I’ve activated in threejs the following options:
renderer.gammaFactor = 2.2
renderer.gammaOutput = true
renderer.toneMapping = ReinhardToneMapping
renderer.toneMappingExposure = 1.0
And on color maps the following encoding:
texture.encoding = sRGBEncoding
Now according to the manul (https://threejs.org/docs/index.html#api/en/constants/Textures) this options is only valid for color maps, envMap and emissiveMaps.
I’ve downloaded from Poliigon (a texture site) some PBR materials which contain all the relevant maps (color, roughness (after inverting), metal and so forth). But the maps are in JPG, which means they are in sRGB color space and therefore gamma corrected. BUT the gamma value that is used is set to 0.04545 which is 1/22. As far as I understand this, since its gamma corrected but with the inverse a new gamma correction will bring the image to linear space and the information from the map can be used correctly by the shader.
Is this thought process correct? And if so:
Is threeJs performing this conversion since the doc imply they should be in linear space when handed to the shader?
It could also be possible, that I miss something - this gamma topic is new for me and I’m not sure if I have all puzzle pieces together…
(this post is a crosspost from https://stackoverflow.com/questions/58709117/threejs-linear-maps-like-normal-roughness-etc-and-gamma-correction)

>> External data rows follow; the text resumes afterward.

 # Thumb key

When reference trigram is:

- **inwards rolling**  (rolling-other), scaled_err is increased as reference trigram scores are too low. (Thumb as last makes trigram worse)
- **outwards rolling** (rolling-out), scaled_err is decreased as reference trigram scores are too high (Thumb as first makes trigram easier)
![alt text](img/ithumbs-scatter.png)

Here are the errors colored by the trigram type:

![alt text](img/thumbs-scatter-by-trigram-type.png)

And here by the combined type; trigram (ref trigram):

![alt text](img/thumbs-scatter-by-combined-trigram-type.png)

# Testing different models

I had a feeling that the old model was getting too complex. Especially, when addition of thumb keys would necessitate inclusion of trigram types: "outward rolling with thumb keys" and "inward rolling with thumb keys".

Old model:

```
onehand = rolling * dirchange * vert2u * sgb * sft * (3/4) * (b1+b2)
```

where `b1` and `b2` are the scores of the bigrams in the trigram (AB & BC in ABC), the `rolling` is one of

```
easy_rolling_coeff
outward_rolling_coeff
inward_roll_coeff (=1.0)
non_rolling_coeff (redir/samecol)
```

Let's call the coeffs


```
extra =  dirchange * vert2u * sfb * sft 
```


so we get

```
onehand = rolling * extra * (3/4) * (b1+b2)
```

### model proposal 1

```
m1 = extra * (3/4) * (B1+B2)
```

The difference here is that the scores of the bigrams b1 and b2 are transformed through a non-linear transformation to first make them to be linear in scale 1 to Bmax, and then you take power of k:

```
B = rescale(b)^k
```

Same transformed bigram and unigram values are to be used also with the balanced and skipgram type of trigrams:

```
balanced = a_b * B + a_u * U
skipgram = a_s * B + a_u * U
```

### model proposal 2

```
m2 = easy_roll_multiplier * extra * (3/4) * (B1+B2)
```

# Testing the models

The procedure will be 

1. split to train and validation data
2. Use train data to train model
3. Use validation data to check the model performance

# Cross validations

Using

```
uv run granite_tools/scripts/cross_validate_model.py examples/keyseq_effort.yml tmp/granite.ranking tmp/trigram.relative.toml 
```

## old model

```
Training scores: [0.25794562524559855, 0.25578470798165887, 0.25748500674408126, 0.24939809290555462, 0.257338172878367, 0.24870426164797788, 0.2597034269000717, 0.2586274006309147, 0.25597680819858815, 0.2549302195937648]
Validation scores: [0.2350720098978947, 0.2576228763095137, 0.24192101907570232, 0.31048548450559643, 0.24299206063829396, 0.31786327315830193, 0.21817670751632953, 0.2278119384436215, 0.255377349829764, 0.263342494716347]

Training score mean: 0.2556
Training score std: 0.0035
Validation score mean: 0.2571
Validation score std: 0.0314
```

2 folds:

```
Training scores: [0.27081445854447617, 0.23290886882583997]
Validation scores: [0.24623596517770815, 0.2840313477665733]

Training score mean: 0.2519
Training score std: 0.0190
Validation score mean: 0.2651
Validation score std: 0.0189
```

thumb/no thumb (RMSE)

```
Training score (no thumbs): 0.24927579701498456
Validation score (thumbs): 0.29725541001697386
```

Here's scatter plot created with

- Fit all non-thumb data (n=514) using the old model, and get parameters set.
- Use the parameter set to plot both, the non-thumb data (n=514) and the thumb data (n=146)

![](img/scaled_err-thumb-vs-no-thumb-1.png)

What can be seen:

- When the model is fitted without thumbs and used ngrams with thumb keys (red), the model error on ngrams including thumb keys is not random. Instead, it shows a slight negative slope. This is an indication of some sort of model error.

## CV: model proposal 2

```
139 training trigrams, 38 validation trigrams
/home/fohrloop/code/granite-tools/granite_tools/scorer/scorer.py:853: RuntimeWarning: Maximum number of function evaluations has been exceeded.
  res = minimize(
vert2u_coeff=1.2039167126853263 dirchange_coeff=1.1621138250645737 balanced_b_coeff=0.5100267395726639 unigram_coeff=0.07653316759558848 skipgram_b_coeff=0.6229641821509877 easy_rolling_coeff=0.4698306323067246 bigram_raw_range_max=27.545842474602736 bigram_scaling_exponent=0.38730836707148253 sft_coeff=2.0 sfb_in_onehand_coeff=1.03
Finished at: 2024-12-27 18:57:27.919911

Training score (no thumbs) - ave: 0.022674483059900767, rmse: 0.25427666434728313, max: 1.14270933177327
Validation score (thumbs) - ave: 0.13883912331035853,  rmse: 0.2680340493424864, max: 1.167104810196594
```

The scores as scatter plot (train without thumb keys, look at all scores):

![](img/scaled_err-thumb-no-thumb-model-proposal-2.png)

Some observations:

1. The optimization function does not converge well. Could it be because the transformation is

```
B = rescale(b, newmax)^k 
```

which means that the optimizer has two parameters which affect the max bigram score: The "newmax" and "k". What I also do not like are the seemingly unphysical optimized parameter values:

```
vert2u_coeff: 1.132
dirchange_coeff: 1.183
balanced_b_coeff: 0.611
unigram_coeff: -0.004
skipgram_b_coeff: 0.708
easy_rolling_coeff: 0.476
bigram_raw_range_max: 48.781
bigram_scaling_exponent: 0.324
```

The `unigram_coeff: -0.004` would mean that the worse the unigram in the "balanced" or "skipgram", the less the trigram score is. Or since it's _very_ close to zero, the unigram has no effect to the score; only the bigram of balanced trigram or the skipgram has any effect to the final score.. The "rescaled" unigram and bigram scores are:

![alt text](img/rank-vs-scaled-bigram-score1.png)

If a texture is in sRGB color space (like your diffuse texture) then it’s necessary to set
sRGBEncoding. This information is used by
three.js to convert the respective texels into linear space when reading them in the shader. Why? Because lighting calculations are performed in linear space. The output encoding of the renderer represents in your case a gamma correction which is performed at the end of the fragment shader.
Note that loaders like
GLTFLoader automatically set
Texture.encoding since they assume the above linear shader workflow. Besides, it was actually planed to remove
gammaOutput and introduce
outputEncoding instead in order to make this encoding/decoding setup more clear for the user (and configurable).
@Mugen87 Thanks for your reply.My question is, is this performed for roughness, normal and metal maps as well? I’m not sure because the doc says only LinearEncoding is a valid option for this kind of textures, but the maps I download are all JPG with a gamma of 0.04545, so they would need some sort of conversion(?)
No, these maps are supposed to be already in linear space. I’m not sure how your textures were generated but normally exporters respect this encoding convention. For example the glTF spec says about normal textures:
The texture contains RGB components in linear space.
If I run
identify -verbose <ROUGHNESS_MAP> (from imagemagick) I get sRGB with gamma 0.04545 - thats why I assumed they need to be gamma corrected before processing. So I guess I have to convert them to linear space with ImageMagick and save them as PNG.
Thanks for your reply and hint about glTF, this is something I have to keep in mind going forward
From the [imagemagick docs] (https://imagemagick.org/script/command-line-options.php#colorspace):
ImageMagick assumes the sRGB colorspace if the image format does not indicate otherwise
I don’t think jpg stores color space information so it will always return sRGB here.
@looeee That is true, but the gamma value should be an indicator, because it should be 1, does it not? (I’m really not sure… (-: )
In general you can assume that your non-color maps (roughness, normals, etc.) will be in linear space if they’re coming from any software that knows about 3D data. Blender, Substance Painter, and Poliigon should certainly have this right. I don’t know much about the metadata on the JPG files themselves, or whether that’s reliable, but if the normals etc. look correct you’re probably fine. Sorry that’s not an especially satisfying answer.